← return to practice.dsc10.com
This quiz was administered in-person. It was closed-book and
closed-note; students were not allowed to use the DSC
10 Reference Sheet. Students had 20 minutes to work on
the quiz.
This quiz covered Lectures 13-18 of the Spring 2026 offering
of DSC 10.
Note (groupby / pandas 2.0): Pandas 2.0+ no longer
silently drops columns that can’t be aggregated after a
groupby, so code written for older pandas may behave
differently or raise errors. In these practice materials we use
.get() to select the column(s) we want after
.groupby(...).mean() (or other aggregations) so that our
solutions run on current pandas. On real exams you will not be penalized
for omitting .get() when the old behavior would have
produced the same answer.
Regal jumping spiders (Phidippus regius) are gaining popularity as pets, and are known for their ability to jump many times more than their body length.
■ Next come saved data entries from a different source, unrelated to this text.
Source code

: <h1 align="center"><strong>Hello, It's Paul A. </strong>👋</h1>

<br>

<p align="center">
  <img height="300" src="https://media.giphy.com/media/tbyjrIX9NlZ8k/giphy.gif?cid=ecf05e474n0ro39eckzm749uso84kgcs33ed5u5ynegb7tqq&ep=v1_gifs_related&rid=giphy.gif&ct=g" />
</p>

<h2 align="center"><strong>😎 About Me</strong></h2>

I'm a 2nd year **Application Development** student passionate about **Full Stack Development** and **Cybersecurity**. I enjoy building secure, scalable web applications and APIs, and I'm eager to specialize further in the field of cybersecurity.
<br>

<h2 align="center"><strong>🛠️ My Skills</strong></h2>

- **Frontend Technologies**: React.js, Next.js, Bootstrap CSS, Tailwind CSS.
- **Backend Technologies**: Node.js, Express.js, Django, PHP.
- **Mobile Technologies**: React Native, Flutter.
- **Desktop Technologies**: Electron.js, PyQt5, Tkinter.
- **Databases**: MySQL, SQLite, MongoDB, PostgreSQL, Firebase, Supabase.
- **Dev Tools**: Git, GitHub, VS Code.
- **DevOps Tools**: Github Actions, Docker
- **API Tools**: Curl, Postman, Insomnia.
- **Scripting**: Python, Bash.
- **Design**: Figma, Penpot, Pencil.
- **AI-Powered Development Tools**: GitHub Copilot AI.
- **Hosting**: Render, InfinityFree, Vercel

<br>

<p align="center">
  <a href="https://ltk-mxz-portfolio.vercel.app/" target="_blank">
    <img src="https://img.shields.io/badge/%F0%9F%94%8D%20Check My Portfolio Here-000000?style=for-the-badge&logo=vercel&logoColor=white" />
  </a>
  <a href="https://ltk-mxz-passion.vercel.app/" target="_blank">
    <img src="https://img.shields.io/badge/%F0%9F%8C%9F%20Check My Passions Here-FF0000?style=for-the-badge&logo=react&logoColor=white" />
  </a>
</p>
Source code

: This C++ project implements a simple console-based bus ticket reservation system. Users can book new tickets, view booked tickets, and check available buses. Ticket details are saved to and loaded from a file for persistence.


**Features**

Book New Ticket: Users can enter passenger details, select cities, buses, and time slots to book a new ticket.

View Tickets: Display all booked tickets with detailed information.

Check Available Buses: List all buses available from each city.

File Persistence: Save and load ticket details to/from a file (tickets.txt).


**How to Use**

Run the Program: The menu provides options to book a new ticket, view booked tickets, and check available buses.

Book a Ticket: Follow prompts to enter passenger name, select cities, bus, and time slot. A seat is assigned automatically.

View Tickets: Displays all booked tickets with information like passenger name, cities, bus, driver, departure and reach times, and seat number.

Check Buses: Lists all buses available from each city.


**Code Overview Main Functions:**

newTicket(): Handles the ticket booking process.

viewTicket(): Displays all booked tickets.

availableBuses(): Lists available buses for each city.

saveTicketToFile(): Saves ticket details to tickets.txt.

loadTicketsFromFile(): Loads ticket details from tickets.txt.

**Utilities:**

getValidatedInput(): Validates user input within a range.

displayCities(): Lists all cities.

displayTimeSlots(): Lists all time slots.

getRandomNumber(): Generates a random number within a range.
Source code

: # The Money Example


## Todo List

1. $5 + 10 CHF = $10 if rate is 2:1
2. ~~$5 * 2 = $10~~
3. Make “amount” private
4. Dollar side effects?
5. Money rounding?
Sofia’s sister has a pet jumping spider named Elise, whose jumps we will study in this quiz.
The elise DataFrame contains 400 rows (i.e. recorded
jumps) and has the following columns:
"distance" (int): the horizontal distance,
in millimeters, of Elise’s jump"time" (str): the time of day during which
the jump occurred—either "morning",
"afternoon", or "night""humidity" (int): the percent humidity of
Elise’s enclosure, at the time of the jump
Jumping spiders prefer humidity to be between 50 and 70
percent. Suppose the "humidity" column has mean 60, and the
range [48, 72] is the smallest range
guaranteed to contain at least 75\% of
the values in "humidity". What is the standard deviation of
"humidity"?
Answer: 6
The average score on this problem was 55%.
Elise tends to be most active during the afternoon. Fill in the
blanks below to produce 10,000 bootstrapped estimates of Elise’s mean
jumping distance during the afternoon. Store these estimates in the
array aft_means.
aft = elise[__(a)__]
aft_means = np.array([])
for i in np.arange(10000):
resample = __(b)__
estimate = resample.get("distance").mean()
aft_means = __(c)__
(a): elise.get("time") == "afternoon"
(b):
aft.sample(aft.shape[0], replace=True)
(c): np.append(aft_means, estimate)
The average score on this problem was 75%.
Write code to compute the endpoints of a 70\% bootstrapped confidence interval for
Elise’s mean afternoon jumping distance, using the values in
aft_means.
left = __(d)__
right = __(e)__
(d): np.percentile(aft_means, 15)
(e): np.percentile(aft_means, 85)
The average score on this problem was 81%.
A jump is considered a long jump if it is at least 100 millimeters in
length. Sofia creates a new DataFrame called long,
containing only the rows in elise that correspond to long
jumps. Suppose the distribution of the "distance" column in
long is approximately normal, with mean 144 and variance
36.
Fill in the blank to add a new column to long called
"distance_su", containing the same information as the
"distance" column but converted to standard units.
standard_units = __(a)__
long = long.assign(distance_su = standard_units)
(a): (long.get("distance") - 144)/6
The average score on this problem was 51%.
Is "distance_su" approximately normally distributed?
Yes
No
Answer: Yes
The average score on this problem was 91%.
Assume we have run from scipy import stats. Using
stats.norm.cdf, write a Python expression that evaluates to
the approximate proportion of distances in long that are at
least 140 millimeters.
Answer: 1 - stats.norm.cdf(-2/3)
The average score on this problem was 36%.
The data in long can be thought of a sample from the
population of all long jumps that Elise takes. Suppose we use the data
in long to create a 95% CLT-based confidence interval for
the mean distance of all long jumps by Elise (a population parameter).
The resulting interval is wider than we’d like, so we decide to collect
a new sample that is just large enough to guarantee that the width of
the resulting 95% confidence interval is no more than \frac32, assuming the new sample has the same
standard deviation as the original. How large of a sample should we
take? Give your answer as an integer.
Answer: 256
The average score on this problem was 45%.